11. The Company is hereby authorized to refer any Accounts to an attorney at the Company’s sole cost and expense (except as otherwise stated below in the case of a Formal Legal Proceeding, and except in the event of a required indemnification pursuant to Section 8 hereof), with the adjustments to compensation as negotiated by the parties. If no rate for referral of an Account to an attorney has been negotiated, then the rate for referral to an attorney shall be the higher of 30% or the rate for Accounts described in paragraph 4 plus 5%. The Company shall not commence any lawsuit, mediation, arbitration, counterclaim or similar formal procedure (a “Formal Legal Proceeding”) without first receiving from Client written authorization to do so. The Company shall notify Client of the names of those attorneys, if known, who are retained by the Company to act on behalf of Client for the aforementioned purpose within ten (10) days after such engagement, and within ten (10) days after any change made by the Company in such selection. Client may reject the hiring of any particular counsel, for reasonable cause, by written notice given to the Company within such ten (10) day period, setting forth in reasonable detail the reasons for such rejection; in which case the Company shall locate alternate counsel. If Client gives no such notice within such ten day period, Client shall have no further right or discretion thereafter to disapprove of such counsel.

The fee charged by an attorney for a simple Formal Legal Proceeding shall be borne by the Company. All other fees and expenses incurred by such attorneys in connection with the filing of, and further services with regard to, a Formal Legal Proceeding (including the attorney’s fees for defense of a counterclaim) shall be borne by the Client.

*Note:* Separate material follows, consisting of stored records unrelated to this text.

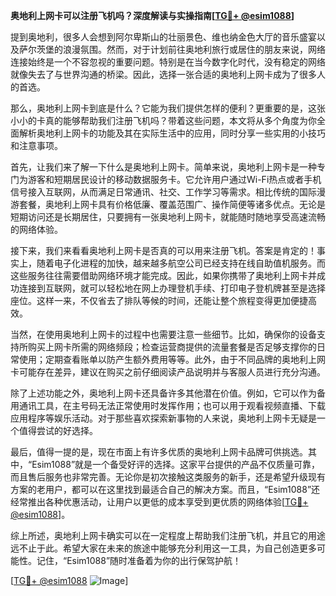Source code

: **奥地利上网卡可以注册飞机吗？深度解读与实操指南[[TG💪+ @esim1088](https://t.me/s/esim1088)]**

提到奥地利，很多人会想到阿尔卑斯山的壮丽景色、维也纳金色大厅的音乐盛宴以及萨尔茨堡的浪漫氛围。然而，对于计划前往奥地利旅行或居住的朋友来说，网络连接始终是一个不容忽视的重要问题。特别是在当今数字化时代，没有稳定的网络就像失去了与世界沟通的桥梁。因此，选择一张合适的奥地利上网卡成为了很多人的首选。

那么，奥地利上网卡到底是什么？它能为我们提供怎样的便利？更重要的是，这张小小的卡真的能够帮助我们注册飞机吗？带着这些问题，本文将从多个角度为你全面解析奥地利上网卡的功能及其在实际生活中的应用，同时分享一些实用的小技巧和注意事项。

首先，让我们来了解一下什么是奥地利上网卡。简单来说，奥地利上网卡是一种专门为游客和短期居民设计的移动数据服务卡。它允许用户通过Wi-Fi热点或者手机信号接入互联网，从而满足日常通讯、社交、工作学习等需求。相比传统的国际漫游套餐，奥地利上网卡具有价格低廉、覆盖范围广、操作简便等诸多优点。无论是短期访问还是长期居住，只要拥有一张奥地利上网卡，就能随时随地享受高速流畅的网络体验。

接下来，我们来看看奥地利上网卡是否真的可以用来注册飞机。答案是肯定的！事实上，随着电子化进程的加快，越来越多航空公司已经支持在线自助值机服务。而这些服务往往需要借助网络环境才能完成。因此，如果你携带了奥地利上网卡并成功连接到互联网，就可以轻松地在网上办理登机手续、打印电子登机牌甚至是选择座位。这样一来，不仅省去了排队等候的时间，还能让整个旅程变得更加便捷高效。

当然，在使用奥地利上网卡的过程中也需要注意一些细节。比如，确保你的设备支持所购买上网卡所需的网络频段；检查运营商提供的流量套餐是否足够支撑你的日常使用；定期查看账单以防产生额外费用等等。此外，由于不同品牌的奥地利上网卡可能存在差异，建议在购买之前仔细阅读产品说明并与客服人员进行充分沟通。

除了上述功能之外，奥地利上网卡还具备许多其他潜在价值。例如，它可以作为备用通讯工具，在主号码无法正常使用时发挥作用；也可以用于观看视频直播、下载应用程序等娱乐活动。对于那些喜欢探索新事物的人来说，奥地利上网卡无疑是一个值得尝试的好选择。

最后，值得一提的是，现在市面上有许多优质的奥地利上网卡品牌可供挑选。其中，“Esim1088”就是一个备受好评的选择。这家平台提供的产品不仅质量可靠，而且售后服务也非常完善。无论你是初次接触这类服务的新手，还是希望升级现有方案的老用户，都可以在这里找到最适合自己的解决方案。而且，“Esim1088”还经常推出各种优惠活动，让用户以更低的成本享受到更优质的网络体验[[TG💪+ @esim1088](https://t.me/s/esim1088)]。

综上所述，奥地利上网卡确实可以在一定程度上帮助我们注册飞机，并且它的用途远不止于此。希望大家在未来的旅途中能够充分利用这一工具，为自己创造更多可能性。记住，“Esim1088”随时准备着为你的出行保驾护航！

[[TG💪+ @esim1088](https://t.me/s/esim1088) ![Image](https://i.postimg.cc/4NQfJmqS/Snipaste-2025-05-13-00-14-12.png)]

Prior to the preparation or filing of a Formal Legal Proceeding, the Company may shall send to Client, if provided by the attorney, an estimate of the costs of a Formal Legal Proceeding to be paid by Client, along with any other financial and logistical requirements and other terms and conditions which the attorney requires at that time (the “Suit Requirements”), as a precondition to his filing of, and assuming the responsibility of representing the Client in, the Formal Legal Proceeding. Client acknowledges that not all of the needs of a Formal Legal Proceeding can be anticipated in advance with any degree of precision. Therefore, if Client approves the filing of such Formal Legal Proceeding, then Client will be deemed to have agreed to all of the Suit Requirements, as well as all other financial and logistical requirements of the Formal Legal Proceeding, whether or not contained in the Suit Requirements. Alternatively, payment of the court costs or arbitration fees outlined in the Suit Requirements shall imply Client’s agreement with all of the terms of the Suit Requirements. Even in the absence of any Suit Requirements, however, the Company may infer from the payment of any court costs or arbitration fees by Client that Client has consented to the institution of the Formal Legal Proceeding, and to be responsible for all further costs and expenses thereof, including legal fees and expenses, all of which shall be payable by Client promptly upon invoicing by the Company. The Client will compensate the Company based on any funds recovered after commencement of a Formal Legal Proceeding at the rates negotiated by the parties, and if no such rate has been negotiated, at the greater of 35% or the rate described in paragraph 4 plus 10%.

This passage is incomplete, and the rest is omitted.